“NOT REPORTABLE”
IN THE LABOUR COURT OF SOUTH AFRICA
HELD AT JOHANNESBURG
Case No: JS312/02
In the matter between:
Aviation Union of Southern Africa First Applicant
R F MYBURGH & TWO OTHERS Second to Further Applicants
and
SOUTH AFRICAN AIRWAYS (PTY) LTD Respondent
JUDGMENT
Waglay, J:
1. The first applicant herein is a trade union. The second to fourth applicants who I shall
refer to as the affected employees are members of the first applicant. The applicants
have come to this court seeking an order that the dismissal of the affected employees
was both substantively and procedurally unfair. The relief sought is that of
reinstatement.
2. The affected employees were dismissed with effect from 1 February 2002 on the
grounds of respondent’s operational requirements. The applicants claim the dismissal
to be unfair because of the respondent’s failure to comply with section 189 of the
Labour Relations Act (“Act”) as amended.
3. Briefly, the background to the dismissal is as follows: Sometime towards the end of
September 2001, the Chief Executive Officer (CEO) of the respondent company
made known to all of the respondents staff that for the financial year ending in March
2001, the respondent’s business had made a loss in the region of about R700 million.
In order to stem such loss it proposed that consideration be given to various cost
cutting measures. While vague reasons were given for the losses incurred it was
decided that with immediate effect all external employment would cease and internal
transfers could only take place if motivated and approved by the various executive
vicepresidents. The moratorium covered all employees including casual employees,
fixed term contract employees and temporary employees.

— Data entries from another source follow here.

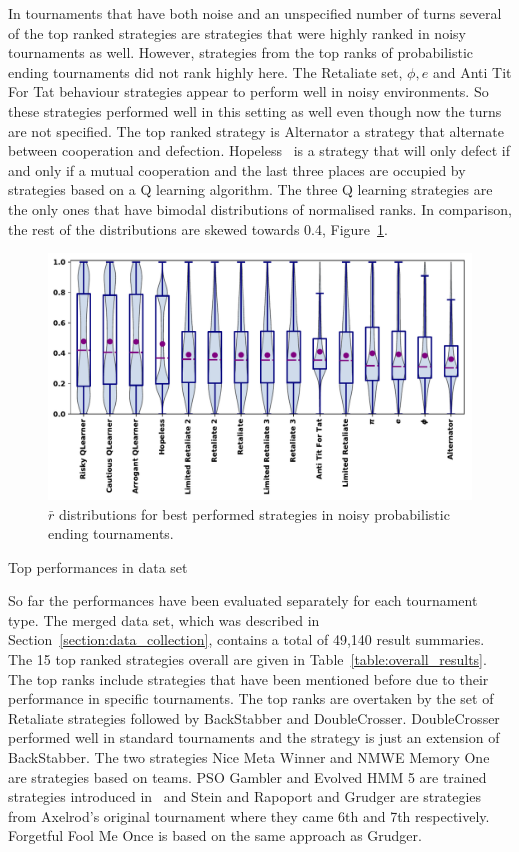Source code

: \documentclass{article}
\begin{document}
In tournaments that have both noise and an unspecified number of turns several
of the top ranked strategies are strategies that were highly ranked in
noisy tournaments as well. However, strategies from the top ranks of
probabilistic ending tournaments did not rank highly here. The Retaliate set,
$\phi, e$ and Anti Tit For Tat behaviour strategies appear to perform well in
noisy environments. So these strategies performed well in this setting as well
even though now the turns are not specified.
The top ranked strategy is Alternator a strategy that alternate between
cooperation and defection. Hopeless~\cite{Van2015} is a strategy that will only
defect if and only if a mutual cooperation and the last three places are
occupied by strategies based on a Q learning algorithm. The three Q learning
strategies are the only ones that have bimodal distributions of normalised
ranks. In comparison, the rest of the distributions are skewed towards
0.4, Figure~\ref{fig:noisy_probend_results}.

\begin{figure}[!htbp]
    \centering
    \includegraphics[width=.7\textwidth]{../images/performance_probend_noise.pdf}
    \caption{\(\bar{r}\) distributions for best performed strategies in noisy
    probabilistic ending tournaments.}
    \label{fig:noisy_probend_results}
\end{figure}

\begin{table}[!htbp]
    \centering
    \resizebox{.35\textwidth}{!}{
    }
    \caption{Top performances in data set}\label{table:overall_results}
\end{table}

So far the performances have been evaluated separately for each tournament
type. The merged data set, which was described in Section~\ref{section:data_collection},
contains a total of 49,140 result summaries. The 15 top ranked strategies
overall are given in Table~\ref{table:overall_results}. The top ranks
include strategies that have been mentioned before due to their performance
in specific tournaments. The top ranks are overtaken by the set of Retaliate
strategies followed by BackStabber and DoubleCrosser. DoubleCrosser performed
well in standard tournaments and the strategy is just an extension of BackStabber.
The two strategies Nice Meta Winner and NMWE Memory One are strategies based on teams.
PSO Gambler and Evolved HMM 5 are trained strategies introduced in~\cite{Harper2017}
and Stein and Rapoport and Grudger are strategies from Axelrod's
original tournament where they came 6th and 7th respectively. Forgetful Fool Me
Once is based on the same approach as Grudger.
\end{document}
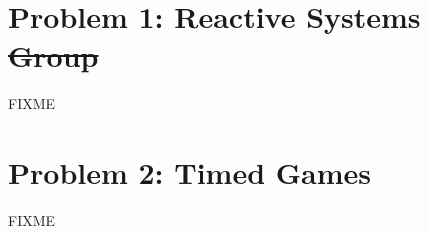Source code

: \documentclass[a4paper,parskip,headheight=38pt]{scrartcl} %
\begin{document}
\section*{Problem 1: Reactive Systems \sout{Group}}

FIXME


\section*{Problem 2: Timed Games}

FIXME
\end{document}
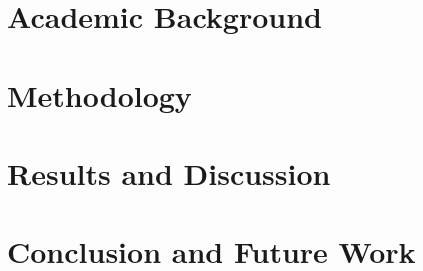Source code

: \documentclass[11pt,a4paper]{report}
\begin{document}
\chapter{Academic Background}


\chapter{Methodology}


\chapter{Results and Discussion}


\chapter{Conclusion and Future Work}


\newpage

\appendix

\end{document}
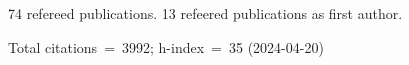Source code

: 74 refereed publications. 13 refeered publications as first author.

Total citations~=~3992; h-index~=~35 (2024-04-20)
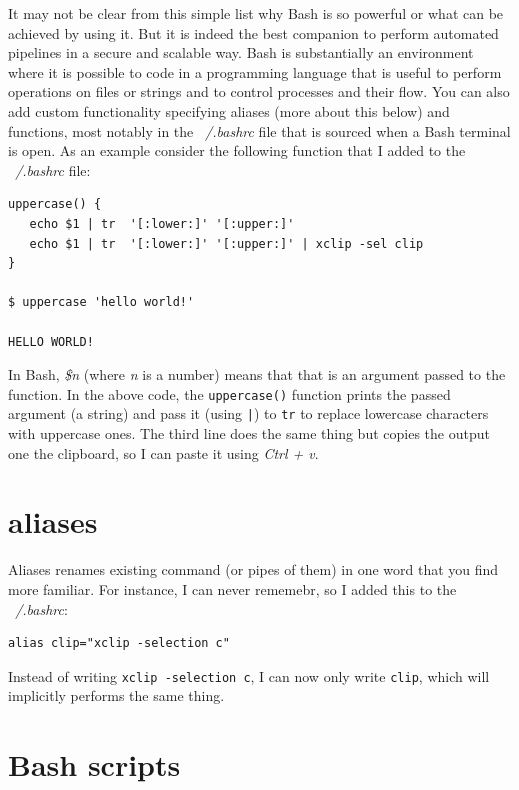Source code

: \documentclass{book}
\begin{document}
It may not be clear from this simple list why Bash is so powerful or what can be achieved by using it. But it is indeed the best companion to perform automated pipelines in a secure and scalable way. Bash is substantially an environment where it is possible to code in a programming language that is useful to perform operations on files or strings and to control processes and their flow. You can also add custom functionality specifying aliases (more about this below) and functions, most notably in the \textit{~/.bashrc} file that is sourced when a Bash terminal is open. As an example consider the following function that I added to the \textit{~/.bashrc} file:

\begin{lstlisting}
uppercase() {
   echo $1 | tr  '[:lower:]' '[:upper:]'
   echo $1 | tr  '[:lower:]' '[:upper:]' | xclip -sel clip
}

$ uppercase 'hello world!'

HELLO WORLD!
\end{lstlisting}

In Bash, \textit{\$n} (where \textit{n} is a number) means that that is an argument passed to the function. In the above code, the \texttt{uppercase()} function prints the passed argument (a string) and pass it (using \texttt{|}) to \texttt{tr} to replace lowercase characters with uppercase ones. The third line does the same thing but copies the output one the clipboard, so I can paste it using \textit{Ctrl + v}.

\section{aliases}
Aliases renames existing command (or pipes of them) in one word that you find more familiar. For instance, I can never rememebr, so I added this to the \textit{~/.bashrc}:

\begin{lstlisting}
alias clip="xclip -selection c"
\end{lstlisting}

Instead of writing \lstinline[columns=fixed]{xclip -selection c}, I can now only write \lstinline[columns=fixed]{clip}, which will implicitly performs the same thing.\\

\section{Bash scripts}
\end{document}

4. A further meeting was then held in October 2001 and at this meeting the CEO
explained the need to restructure the respondent company and to cut costs. One of the
proposals made by the CEO was to reduce management staff between 20 to 30
percent particularly because this layer of staff had increased by about 39 percent
between May 1999 and September 2001.
5. Each section or division within the respondent’s enterprise was headed by an
Executive Vice President (EVP). There EVP’s assisted by the Human Resources
Manager for each section or division were entrusted to design and implement a new
structure within their section or division and identify employees who were excess to
requirement or redundant and to conduct the consultation process as required by
section 189 of the Act.
6. A communiqué was issued to the management staff which included the affected
employees which also detailed a time line to effect the retrenchment this included:
6.1. EVP’s to review structure by 15 October 2001;
6.2. The persons to be affected were to be identified by 24 October 2001;
6.3. A presentation was to be made to the staff on 25 October 2001;
6.4. Consultation with affected employees to take place on 1 November 2001;
6.5. Responses to proposals plus advise as to respondent’s final decision to be given
on 6 November 2001;
6.6. Compulsory severance to be finalised on 14 November 2001;and
6.7. the date of retrenchment would be 30 November 2001.
6.8. Those interested in applying for voluntary severance packages could do so
between 26 October and 14 November 2001.
7. The above communiqu é also set out how the affected employees were to be selected.
It stated that the selection was based on best competency fit or levels of performance
and employment equity. Best competency fit included criteria such as knowledge,
skill and attitude. Levels of performance related to previous years performance
assessment and employment equity meant that at least 50% of the affected grades and
areas should be represented by black employees.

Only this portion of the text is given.